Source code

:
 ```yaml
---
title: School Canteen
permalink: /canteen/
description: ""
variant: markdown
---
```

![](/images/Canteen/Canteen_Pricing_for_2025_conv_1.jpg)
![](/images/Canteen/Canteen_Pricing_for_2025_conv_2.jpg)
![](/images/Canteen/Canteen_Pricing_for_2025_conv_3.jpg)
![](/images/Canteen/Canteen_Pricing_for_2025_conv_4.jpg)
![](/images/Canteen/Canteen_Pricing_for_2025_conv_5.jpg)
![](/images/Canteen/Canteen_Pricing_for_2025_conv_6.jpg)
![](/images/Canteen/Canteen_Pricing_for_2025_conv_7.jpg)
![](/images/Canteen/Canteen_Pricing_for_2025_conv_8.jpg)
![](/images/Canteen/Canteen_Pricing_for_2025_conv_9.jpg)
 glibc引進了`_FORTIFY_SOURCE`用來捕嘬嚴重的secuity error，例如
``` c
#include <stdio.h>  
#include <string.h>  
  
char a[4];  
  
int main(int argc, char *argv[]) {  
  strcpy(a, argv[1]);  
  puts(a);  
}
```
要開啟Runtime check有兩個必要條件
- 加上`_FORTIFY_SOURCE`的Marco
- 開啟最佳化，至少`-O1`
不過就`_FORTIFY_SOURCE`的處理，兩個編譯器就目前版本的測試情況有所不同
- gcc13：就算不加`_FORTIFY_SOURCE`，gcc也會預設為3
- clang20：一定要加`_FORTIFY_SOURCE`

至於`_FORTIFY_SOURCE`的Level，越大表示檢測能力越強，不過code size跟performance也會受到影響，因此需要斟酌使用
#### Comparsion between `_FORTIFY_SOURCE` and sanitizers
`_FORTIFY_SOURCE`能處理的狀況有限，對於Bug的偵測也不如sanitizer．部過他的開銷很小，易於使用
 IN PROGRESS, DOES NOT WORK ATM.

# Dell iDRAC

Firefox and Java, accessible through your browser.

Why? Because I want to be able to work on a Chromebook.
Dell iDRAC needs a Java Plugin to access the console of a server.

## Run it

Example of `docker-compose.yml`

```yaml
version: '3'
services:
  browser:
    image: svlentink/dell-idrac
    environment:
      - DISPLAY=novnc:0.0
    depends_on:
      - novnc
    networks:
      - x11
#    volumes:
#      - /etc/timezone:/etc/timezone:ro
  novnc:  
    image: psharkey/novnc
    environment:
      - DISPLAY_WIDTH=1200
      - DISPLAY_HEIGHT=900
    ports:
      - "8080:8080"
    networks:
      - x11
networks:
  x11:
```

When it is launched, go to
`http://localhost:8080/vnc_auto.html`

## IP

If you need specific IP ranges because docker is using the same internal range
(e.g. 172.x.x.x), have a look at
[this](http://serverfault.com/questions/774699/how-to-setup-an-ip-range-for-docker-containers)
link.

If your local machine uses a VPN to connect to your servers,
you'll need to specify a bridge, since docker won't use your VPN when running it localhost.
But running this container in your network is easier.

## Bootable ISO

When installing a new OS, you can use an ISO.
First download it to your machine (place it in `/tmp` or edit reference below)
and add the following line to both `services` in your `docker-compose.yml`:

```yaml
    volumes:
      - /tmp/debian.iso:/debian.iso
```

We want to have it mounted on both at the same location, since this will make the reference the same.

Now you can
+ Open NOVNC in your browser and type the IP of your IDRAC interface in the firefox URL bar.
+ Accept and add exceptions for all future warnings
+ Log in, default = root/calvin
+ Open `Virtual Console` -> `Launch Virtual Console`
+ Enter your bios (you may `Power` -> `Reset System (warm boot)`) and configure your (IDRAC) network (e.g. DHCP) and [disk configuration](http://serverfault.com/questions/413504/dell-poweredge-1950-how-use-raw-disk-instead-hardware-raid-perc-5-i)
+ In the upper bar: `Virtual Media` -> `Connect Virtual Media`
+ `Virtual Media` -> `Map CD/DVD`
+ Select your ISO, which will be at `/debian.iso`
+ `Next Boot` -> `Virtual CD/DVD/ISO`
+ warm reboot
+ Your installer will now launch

——————————

Please copy out every line shown above, exactly.

Source code

:
 ```yaml
---
title: School Canteen
permalink: /canteen/
description: ""
variant: markdown
---
```

![](/images/Canteen/Canteen_Pricing_for_2025_conv_1.jpg)
![](/images/Canteen/Canteen_Pricing_for_2025_conv_2.jpg)
![](/images/Canteen/Canteen_Pricing_for_2025_conv_3.jpg)
![](/images/Canteen/Canteen_Pricing_for_2025_conv_4.jpg)
![](/images/Canteen/Canteen_Pricing_for_2025_conv_5.jpg)
![](/images/Canteen/Canteen_Pricing_for_2025_conv_6.jpg)
![](/images/Canteen/Canteen_Pricing_for_2025_conv_7.jpg)
![](/images/Canteen/Canteen_Pricing_for_2025_conv_8.jpg)
![](/images/Canteen/Canteen_Pricing_for_2025_conv_9.jpg)
 glibc引進了`_FORTIFY_SOURCE`用來捕嘬嚴重的secuity error，例如
``` c
#include <stdio.h>  
#include <string.h>  
  
char a[4];  
  
int main(int argc, char *argv[]) {  
  strcpy(a, argv[1]);  
  puts(a);  
}
```
要開啟Runtime check有兩個必要條件
- 加上`_FORTIFY_SOURCE`的Marco
- 開啟最佳化，至少`-O1`
不過就`_FORTIFY_SOURCE`的處理，兩個編譯器就目前版本的測試情況有所不同
- gcc13：就算不加`_FORTIFY_SOURCE`，gcc也會預設為3
- clang20：一定要加`_FORTIFY_SOURCE`

至於`_FORTIFY_SOURCE`的Level，越大表示檢測能力越強，不過code size跟performance也會受到影響，因此需要斟酌使用
#### Comparsion between `_FORTIFY_SOURCE` and sanitizers
`_FORTIFY_SOURCE`能處理的狀況有限，對於Bug的偵測也不如sanitizer．部過他的開銷很小，易於使用
 IN PROGRESS, DOES NOT WORK ATM.

# Dell iDRAC

Firefox and Java, accessible through your browser.

Why? Because I want to be able to work on a Chromebook.
Dell iDRAC needs a Java Plugin to access the console of a server.

## Run it

Example of `docker-compose.yml`

```yaml
version: '3'
services:
  browser:
    image: svlentink/dell-idrac
    environment:
      - DISPLAY=novnc:0.0
    depends_on:
      - novnc
    networks:
      - x11
#    volumes:
#      - /etc/timezone:/etc/timezone:ro
  novnc:  
    image: psharkey/novnc
    environment:
      - DISPLAY_WIDTH=1200
      - DISPLAY_HEIGHT=900
    ports:
      - "8080:8080"
    networks:
      - x11
networks:
  x11:
```

When it is launched, go to
`http://localhost:8080/vnc_auto.html`

## IP

If you need specific IP ranges because docker is using the same internal range
(e.g. 172.x.x.x), have a look at
[this](http://serverfault.com/questions/774699/how-to-setup-an-ip-range-for-docker-containers)
link.

If your local machine uses a VPN to connect to your servers,
you'll need to specify a bridge, since docker won't use your VPN when running it localhost.
But running this container in your network is easier.

## Bootable ISO

When installing a new OS, you can use an ISO.
First download it to your machine (place it in `/tmp` or edit reference below)
and add the following line to both `services` in your `docker-compose.yml`:

```yaml
    volumes:
      - /tmp/debian.iso:/debian.iso
```

We want to have it mounted on both at the same location, since this will make the reference the same.

Now you can
+ Open NOVNC in your browser and type the IP of your IDRAC interface in the firefox URL bar.
+ Accept and add exceptions for all future warnings
+ Log in, default = root/calvin
+ Open `Virtual Console` -> `Launch Virtual Console`
+ Enter your bios (you may `Power` -> `Reset System (warm boot)`) and configure your (IDRAC) network (e.g. DHCP) and [disk configuration](http://serverfault.com/questions/413504/dell-poweredge-1950-how-use-raw-disk-instead-hardware-raid-perc-5-i)
+ In the upper bar: `Virtual Media` -> `Connect Virtual Media`
+ `Virtual Media` -> `Map CD/DVD`
+ Select your ISO, which will be at `/debian.iso`
+ `Next Boot` -> `Virtual CD/DVD/ISO`
+ warm reboot
+ Your installer will now launch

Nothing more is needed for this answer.